Des actions sont organisées, notamment dans les gares, comme à Poitiers, Toulouse, Nanterre ou Bar-le-Duc, où des trains ont été bloqués. Le McDonald's de Brest, « premier employeur » de salariés précaires, a été occupé, tout comme la direction départementale du travail de Tours. Malgré les vacances scolaires, les lycéens se lancent eux aussi dans la bataille. Avant leurs congés, ils formaient le gros des manifestants dans la plupart des villes. Mais la répression s'abat sur eux. Ainsi, à Saint-Girond (Ariège), 90 lycéens ont été exclus trois jours pour avoir manifesté contre le CPE. À Paris, pour casser la mobilisation, les convocations devant le juge viennent de reprendre, dans le cadre des procès contre le mouvement lycéen de 2005.
Une première coordination nationale du mouvement s'est réunie le 18 février à Rennes. Elle a regroupé des représentants de 35 universités en grève ou en mobilisation. La coordination a adopté un appel s'opposant à la loi sur l'égalité des chances (qui instaure le CPE et l'apprentissage dès quatorze ans), au contrat nouvelles embauches (qui établit une période d'essai de deux ans dans les entreprises de moins de vingt salariés), et demandant un plan de création de postes dans l'Éducation. Cette coordination a été la première étape pour construire un mouvement national qui se dote de sa propre voix, qui définit ses revendications et ses rythmes de mobilisation. La deuxième étape devait avoir lieu à Toulouse Rangueil avec une deuxième coordination, le 25 février, qui devait regrouper les étudiants, mais aussi des lycéens et de jeunes travailleurs.
Le 18 février, des conflits sont apparus avec la direction de l'Unef. Ce syndicat étudiant s'est opposé à des revendications plus larges, comme le retrait de la loi Fillon sur l'école et la « reconnaissance de nos diplômes ». Ces deux revendications auraient permis de lier le mouvement aux lycéens qui s'opposaient à la réforme Fillon et aux étudiants qui se battent contre le LMD, ce qui aurait été d'autant plus utile que le LMD est la précédente attaque contre les garanties collectives sur le marché du travail.

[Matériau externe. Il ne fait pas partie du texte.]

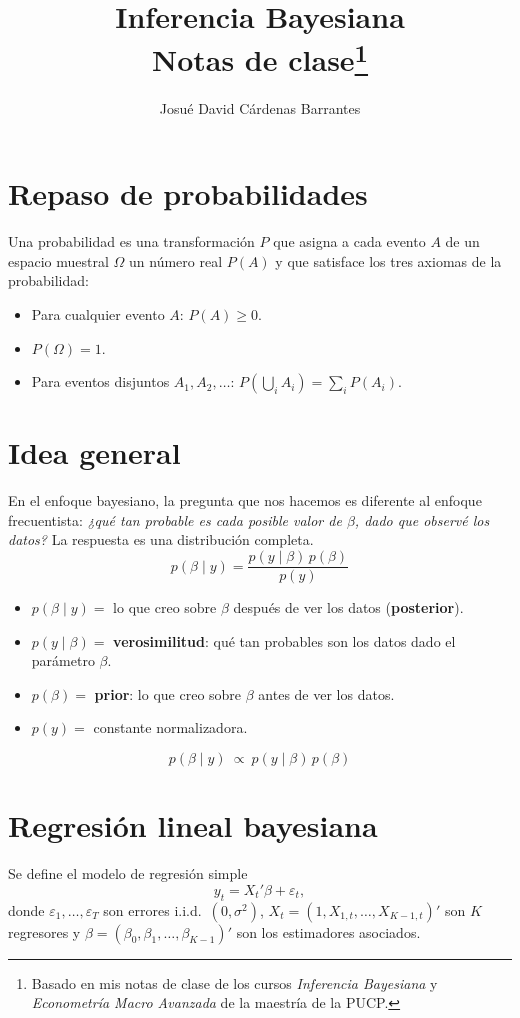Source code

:\documentclass[11pt]{article}
\title{\textbf{Inferencia Bayesiana}\\[2pt]\large Notas de clase\footnote{Basado en mis notas de clase de los cursos \emph{Inferencia Bayesiana} y \emph{Econometría Macro Avanzada} de la maestría de la PUCP.}}
\author{Josué David Cárdenas Barrantes}
\date{}
\theoremstyle{definition}
\begin{document}
\maketitle
\tableofcontents
\newpage

\section{Repaso de probabilidades}
Una probabilidad es una transformación $P$ que asigna a cada evento $A$ de un espacio muestral $\Omega$ un número real $P(A)$ y que satisface los tres axiomas de la probabilidad:
\begin{itemize}[leftmargin=2em]
  \item[\textbf{A1}] Para cualquier evento $A$: $P(A)\ge 0$.
  \item[\textbf{A2}] $P(\Omega)=1$.
  \item[\textbf{A3}] Para eventos disjuntos $A_1,A_2,\dots$: $P\!\left(\bigcup_i A_i\right)=\sum_i P(A_i)$.
\end{itemize}

\section{Idea general}
En el enfoque bayesiano, la pregunta que nos hacemos es diferente al enfoque frecuentista: \emph{¿qué tan probable es cada posible valor de $\beta$, dado que observé los datos?} La respuesta es una distribución completa.
\[
p(\beta\mid y)=\frac{p(y\mid\beta)\,p(\beta)}{p(y)}
\]
\begin{itemize}[leftmargin=2em]
  \item $p(\beta\mid y)=$ lo que creo sobre $\beta$ después de ver los datos (\textbf{posterior}).
  \item $p(y\mid\beta)=$ \textbf{verosimilitud}: qué tan probables son los datos dado el parámetro $\beta$.
  \item $p(\beta)=$ \textbf{prior}: lo que creo sobre $\beta$ antes de ver los datos.
  \item $p(y)=$ constante normalizadora.
\end{itemize}
\[
p(\beta\mid y)\ \propto\ p(y\mid\beta)\,p(\beta)
\]

\section{Regresión lineal bayesiana}
Se define el modelo de regresión simple
\[
y_t = X_t'\beta+\varepsilon_t,
\]
donde $\varepsilon_1,\dots,\varepsilon_T$ son errores i.i.d.\ $(0,\sigma^2)$, $X_t=(1,X_{1,t},\dots,X_{K-1,t})'$ son $K$ regresores y $\beta=(\beta_0,\beta_1,\dots,\beta_{K-1})'$ son los estimadores asociados.
\end{document}
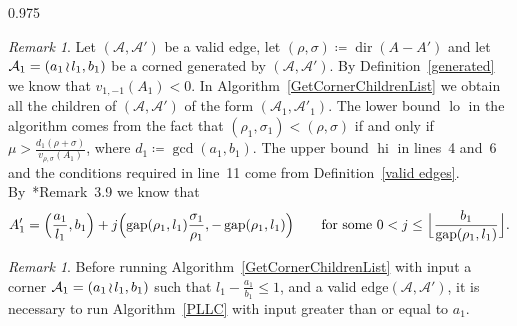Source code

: \documentclass[reqno,a4paper,twoside]{amsart}
\theoremstyle{definition}
\theoremstyle{remark}
\newtheorem{remark}[theorem]{Remark}
\DeclareMathOperator{\gap}{gap}
\DeclareMathOperator{\dir}{dir}
\DeclareMathOperator{\lo}{lo}
\DeclareMathOperator{\hi}{hi}
\newcommand{\wrs}{\hspace{-0.9pt}\wr\hspace{-0.9pt}}
\begin{document}
\begin{spacing}{0.975}
\smallskip

\begin{remark} Let $(\mathcal{A},\mathcal{A}')$ be a valid edge, let $(\rho,\sigma)\coloneqq \dir(A-A')$ and let $\mathcal{A}_1 = (a_1\wrs l_1,b_1)$ be a corned generated by $(\mathcal{A},\mathcal{A}')$. By Definition~\ref{generated} we know that $v_{1,-1}(A_1)<0$. In Algorithm~\ref{GetCornerChildrenList} we obtain all the children of $(\mathcal{A},\mathcal{A}')$ of the form $(\mathcal{A}_1,\mathcal{A}'_1)$. The lower bound $\lo$ in the algorithm comes from the fact that $(\rho_1,\sigma_1)<(\rho,\sigma)$ if and only if $\mu> \frac{d_1(\rho+\sigma)}{v_{\rho,\sigma}(A_1)}$, where $d_1\coloneqq \gcd(a_1,b_1)$. The upper bound $\hi$ in lines~4 and~6 and the conditions required in line~11 come from Definition~\ref{valid edges}. By~\cite{GGV2}*{Re\-mark~3.9} we know that
$$
A_1'=\Bigl(\frac{a_1}{l_1},b_1\Bigr)+j\Bigl(\gap(\rho_1,l_1) \frac{\sigma_1}{\rho_1},-\gap(\rho_1,l_1)\Bigr)\qquad\text{for some $0<j\le \Big\lfloor \frac{b_1}{\gap(\rho_1,l_1)}\Big\rfloor$.}
$$
\end{remark}

\begin{remark}
Before running Algorithm~\ref{GetCornerChildrenList} with input a corner $\mathcal{A}_1=(a_1\wrs l_1,b_1)$ such that $l_1-\frac{a_1}{b_1}\le 1$, and a valid edge$(\mathcal{A},\mathcal{A}')$, it is necessary to run Algorithm~\ref{PLLC} with input greater than or equal to $a_1$.
\end{remark}


\end{spacing}
\end{document}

Mais le conflit le plus aigu a concerné la date et le lieu de la prochaine coordination. Suite à un vote litigieux sur cette question, la direction de l'Unef s'est opposée à un nouveau décompte des voix, qui l'aurait rendue minoritaire. Elle a préféré quitter la salle et les délégués restants (majoritaires, avec les délégués des universités réellement en grève et de nombreux militants non syndiqués ou syndiqués à l'Unef ou à Sud) ont voté une coordination à Toulouse, le 25 février. Ce désaccord révèle divers problèmes que connaît le mouvement sur la question de sa direction. Le Mouvement des jeunes socialistes (MJS) et l'Unef tentent, chacun à sa manière, d'apparaître comme la principale opposition au CPE, le MJS en étant à l'impulsion du collectif unitaire des organisations de jeunesse, la direction de l'Unef en tentant de diriger d'une main de fer la coordination étudiante. Mais le mouvement les déborde déjà.
La coordination nationale a appelé à une journée de blocage des universités et de grève et manifestations de l'ensemble de la jeunesse le 23 février et le 28 février. L'objectif est de permettre au mouvement de faire un nouveau saut, en étendant le mouvement de grève. Malgré les vacances qui ont lieu dans un tiers des universités environ, le mouvement devrait s'étendre et ces blocages être un point de départ de grèves reconductibles. La rentrée des lycéens, semaine après semaine, pourra donner de nouvelles impulsions au mouvement, car cette frange de la jeunesse a déjà l'expérience d'un mouvement sur la durée, des blocages, et cherche à prendre sa revanche sur le gouvernement.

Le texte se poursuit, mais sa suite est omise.